Scan the material and copy out each line where the word "Имеется" occurs.

» **Listed records**:
-- Opening Marker --

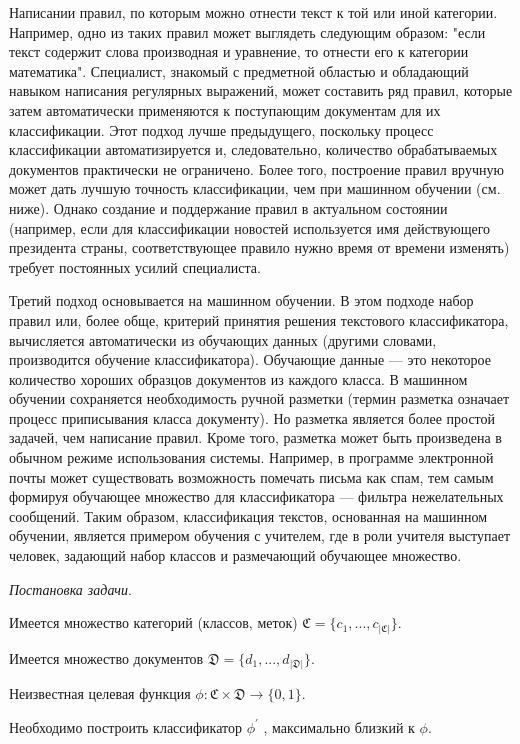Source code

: Написании правил, по которым можно отнести текст к той или иной категории. Например, одно из таких правил может выглядеть следующим образом: "если текст содержит слова производная и уравнение, то отнести его к категории математика". Специалист, знакомый с предметной областью и обладающий навыком написания регулярных выражений, может составить ряд правил, которые затем автоматически применяются к поступающим документам для их классификации. Этот подход лучше предыдущего, поскольку процесс классификации автоматизируется и, следовательно, количество обрабатываемых документов практически не ограничено. Более того, построение правил вручную может дать лучшую точность классификации, чем при машинном обучении (см. ниже). Однако создание и поддержание правил в актуальном состоянии (например, если для классификации новостей используется имя действующего президента страны, соответствующее правило нужно время от времени изменять) требует постоянных усилий специалиста.

Третий подход основывается на машинном обучении. В этом подходе набор правил или, более обще, критерий принятия решения текстового классификатора, вычисляется автоматически из обучающих данных (другими словами, производится обучение классификатора). Обучающие данные — это некоторое количество хороших образцов документов из каждого класса. В машинном обучении сохраняется необходимость ручной разметки (термин разметка означает процесс приписывания класса документу). Но разметка является более простой задачей, чем написание правил. Кроме того, разметка может быть произведена в обычном режиме использования системы. Например, в программе электронной почты может существовать возможность помечать письма как спам, тем самым формируя обучающее множество для классификатора — фильтра нежелательных сообщений. Таким образом, классификация текстов, основанная на машинном обучении, является примером обучения с учителем, где в роли учителя выступает человек, задающий набор классов и размечающий обучающее множество.


\emph{Постановка задачи}.

Имеется множество категорий (классов, меток) $\mathfrak{C} = \{ c_1, ... , c_{ \left| \mathfrak{C} \right| } \}$.

Имеется множество документов $\mathfrak{D} = \{ d_1, ... , d_{ \left| \mathfrak{D} \right| } \}$.

Неизвестная целевая функция $\phi\colon \mathfrak{C} \times \mathfrak{D} \rightarrow \{ 0, 1 \}$.

Необходимо построить классификатор $\phi^\prime$ , максимально близкий к $\phi$.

-- Closing Marker --

» **Answer**:
Имеется множество категорий (классов, меток) $\mathfrak{C} = \{ c_1, ... , c_{ \left| \mathfrak{C} \right| } \}$.
Имеется множество документов $\mathfrak{D} = \{ d_1, ... , d_{ \left| \mathfrak{D} \right| } \}$.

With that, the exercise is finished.